Cribbage has been around since the 1600s. Poet Sir John Suckling of England first popularized it and described the rules of cribbage in roughly their modern form. Cribbage (originally spelt “cribbidge” – not “cribage”) is a fairly straightforward development of an earlier game called Noddy, Suckling’s main contribution being the ‘crib’ that gives the modern game its name. It was originally played with five cards rather than six, as is now the standard, but the play and strategy are almost identical and the five-card game still survives, especially in the UK.

Amusing, but quite possibly specious historical note: James Masters, author of the excellent Online Guide to Traditional Games writes:

Suckling apparently distributed large numbers of packs of marked cards to the aristocratic set and then went around the country playing them at Cribbage for money, managing to earn himself around £20,000 (about £4 million in today’s money).

The so-called cribbage board predates Cribbage by many hundreds of years and has been used for scoring many other games, especially pub games. However in the last few centuries the traditional board has been indelibly associated with Cribbage, and customized boards like the ’29’ have been developed especially for it.

Noddy and Early Cribbage

Justin du Coeur has described the rules of Noddy, based upon the seventeenth-century writer Francis Willughby’s Volume of Plaies, circa 1665.

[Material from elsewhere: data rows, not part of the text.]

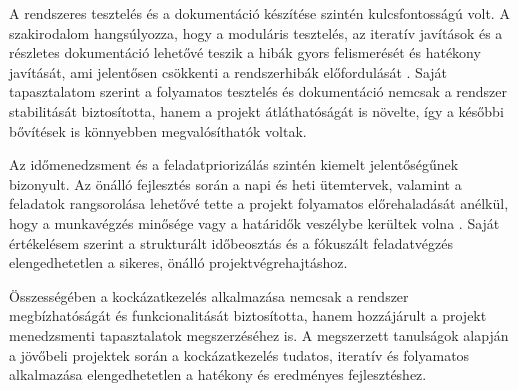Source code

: A rendszeres tesztelés és a dokumentáció készítése szintén kulcsfontosságú volt. 
A szakirodalom hangsúlyozza, hogy a moduláris tesztelés, az iteratív javítások és a 
részletes dokumentáció lehetővé teszik a hibák gyors felismerését és hatékony javítását, 
ami jelentősen csökkenti a rendszerhibák előfordulását \cite{Kaposi2019,Szalay2018}. 
Saját tapasztalatom szerint a folyamatos tesztelés és dokumentáció nemcsak a rendszer 
stabilitását biztosította, hanem a projekt átláthatóságát is növelte, így a későbbi bővítések is könnyebben megvalósíthatók voltak.

Az időmenedzsment és a feladatpriorizálás szintén kiemelt jelentőségűnek bizonyult. 
Az önálló fejlesztés során a napi és heti ütemtervek, valamint a feladatok rangsorolása 
lehetővé tette a projekt folyamatos előrehaladását anélkül, hogy a munkavégzés minősége vagy a határidők veszélybe kerültek volna \cite{Kovacs2016,Hajdu2014}. 
Saját értékelésem szerint a strukturált időbeosztás és a fókuszált feladatvégzés elengedhetetlen a sikeres, önálló projektvégrehajtáshoz.

Összességében a kockázatkezelés alkalmazása nemcsak a rendszer megbízhatóságát és 
funkcionalitását biztosította, hanem hozzájárult a projekt menedzsmenti tapasztalatok megszerzéséhez is. 
A megszerzett tanulságok alapján a jövőbeli projektek során a kockázatkezelés tudatos, iteratív és folyamatos alkalmazása elengedhetetlen a hatékony és eredményes fejlesztéshez.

It seems that Noddy is surprisingly similar to modern cribbage, with a couple of exceptions. There are only three cards dealt to each player, no discard, and hence no crib. The turn-up card is counted in both players’ hands. Game is 31 points.

Early Cribbage (before the nineteenth century) is 5 cards per player, discarding 2 to the dealer’s crib: the innovation which gives the game its name. The turn-up card counts as part of the crib, meaning that the dealer can score 9 cards to pone’s 4. To counter this dealer advantage, pone scores 3 before the first deal. Otherwise play is as modern cribbage.